DATA LISTING

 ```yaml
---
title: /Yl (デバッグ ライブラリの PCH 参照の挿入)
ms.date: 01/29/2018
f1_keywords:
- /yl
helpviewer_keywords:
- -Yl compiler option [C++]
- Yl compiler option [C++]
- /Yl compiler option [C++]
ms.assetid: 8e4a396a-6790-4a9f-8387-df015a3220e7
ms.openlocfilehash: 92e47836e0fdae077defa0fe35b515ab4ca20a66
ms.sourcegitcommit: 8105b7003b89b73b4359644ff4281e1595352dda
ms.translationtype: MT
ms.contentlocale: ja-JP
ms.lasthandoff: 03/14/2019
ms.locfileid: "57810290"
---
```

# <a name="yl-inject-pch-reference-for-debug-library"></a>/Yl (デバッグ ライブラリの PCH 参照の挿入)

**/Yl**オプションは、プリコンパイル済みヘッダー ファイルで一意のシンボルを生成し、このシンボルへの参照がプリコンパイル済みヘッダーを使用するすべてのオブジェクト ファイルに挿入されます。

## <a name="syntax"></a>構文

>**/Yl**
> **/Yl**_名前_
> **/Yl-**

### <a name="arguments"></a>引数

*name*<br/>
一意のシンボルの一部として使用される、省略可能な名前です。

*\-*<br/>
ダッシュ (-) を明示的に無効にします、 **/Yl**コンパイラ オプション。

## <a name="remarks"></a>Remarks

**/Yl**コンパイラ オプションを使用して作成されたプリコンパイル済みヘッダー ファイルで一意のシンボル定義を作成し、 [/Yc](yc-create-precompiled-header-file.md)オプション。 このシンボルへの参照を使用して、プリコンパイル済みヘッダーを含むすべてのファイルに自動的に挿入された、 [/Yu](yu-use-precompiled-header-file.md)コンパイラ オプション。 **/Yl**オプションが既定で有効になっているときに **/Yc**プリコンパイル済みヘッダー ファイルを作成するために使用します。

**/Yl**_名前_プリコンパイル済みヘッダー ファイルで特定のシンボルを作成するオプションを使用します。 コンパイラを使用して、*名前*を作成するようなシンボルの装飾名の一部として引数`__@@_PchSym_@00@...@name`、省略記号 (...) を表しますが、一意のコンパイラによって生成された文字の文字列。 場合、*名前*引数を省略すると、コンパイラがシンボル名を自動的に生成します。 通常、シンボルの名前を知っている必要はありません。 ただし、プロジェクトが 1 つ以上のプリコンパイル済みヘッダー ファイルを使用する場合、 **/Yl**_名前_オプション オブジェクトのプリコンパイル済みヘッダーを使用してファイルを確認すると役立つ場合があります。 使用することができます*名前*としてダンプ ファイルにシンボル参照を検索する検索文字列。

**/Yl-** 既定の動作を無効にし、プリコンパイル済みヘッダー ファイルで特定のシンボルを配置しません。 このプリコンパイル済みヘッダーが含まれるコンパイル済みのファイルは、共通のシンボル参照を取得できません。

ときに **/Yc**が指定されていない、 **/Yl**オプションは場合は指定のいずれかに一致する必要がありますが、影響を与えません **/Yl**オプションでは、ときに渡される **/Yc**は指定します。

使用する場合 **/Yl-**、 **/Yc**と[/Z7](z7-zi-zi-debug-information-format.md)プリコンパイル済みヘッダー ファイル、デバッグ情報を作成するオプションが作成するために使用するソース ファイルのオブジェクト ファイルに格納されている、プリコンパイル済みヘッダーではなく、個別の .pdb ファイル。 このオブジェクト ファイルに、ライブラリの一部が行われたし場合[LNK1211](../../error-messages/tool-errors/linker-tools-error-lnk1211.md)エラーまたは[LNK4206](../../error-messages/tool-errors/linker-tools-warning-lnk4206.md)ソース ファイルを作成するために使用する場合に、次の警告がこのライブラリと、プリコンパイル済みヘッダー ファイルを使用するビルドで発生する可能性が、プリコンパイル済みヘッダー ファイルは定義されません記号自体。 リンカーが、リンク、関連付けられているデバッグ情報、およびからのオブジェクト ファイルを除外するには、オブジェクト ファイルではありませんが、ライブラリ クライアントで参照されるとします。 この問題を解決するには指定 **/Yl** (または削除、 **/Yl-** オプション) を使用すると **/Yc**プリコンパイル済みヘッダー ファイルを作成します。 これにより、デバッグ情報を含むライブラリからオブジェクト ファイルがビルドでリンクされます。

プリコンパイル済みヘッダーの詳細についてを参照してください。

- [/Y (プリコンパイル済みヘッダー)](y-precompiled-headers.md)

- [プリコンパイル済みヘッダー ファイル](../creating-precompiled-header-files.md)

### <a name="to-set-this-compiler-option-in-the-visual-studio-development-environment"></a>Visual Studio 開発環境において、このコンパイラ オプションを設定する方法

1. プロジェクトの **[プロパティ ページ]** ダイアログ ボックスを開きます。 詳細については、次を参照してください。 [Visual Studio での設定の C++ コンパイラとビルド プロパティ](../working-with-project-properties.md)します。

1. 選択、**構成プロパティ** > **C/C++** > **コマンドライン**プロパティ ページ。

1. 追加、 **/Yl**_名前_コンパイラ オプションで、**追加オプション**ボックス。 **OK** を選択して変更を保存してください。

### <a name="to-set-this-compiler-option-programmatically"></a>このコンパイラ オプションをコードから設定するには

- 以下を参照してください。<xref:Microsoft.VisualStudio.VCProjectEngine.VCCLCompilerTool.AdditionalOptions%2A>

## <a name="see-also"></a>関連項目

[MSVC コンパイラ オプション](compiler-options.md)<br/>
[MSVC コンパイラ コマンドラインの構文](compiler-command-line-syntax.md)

WHAT THIS TASK INVOLVES
Each line above that carries the string "MSVC" has to be returned.

ANSWER AREA
[MSVC コンパイラ オプション](compiler-options.md)<br/>
[MSVC コンパイラ コマンドラインの構文](compiler-command-line-syntax.md)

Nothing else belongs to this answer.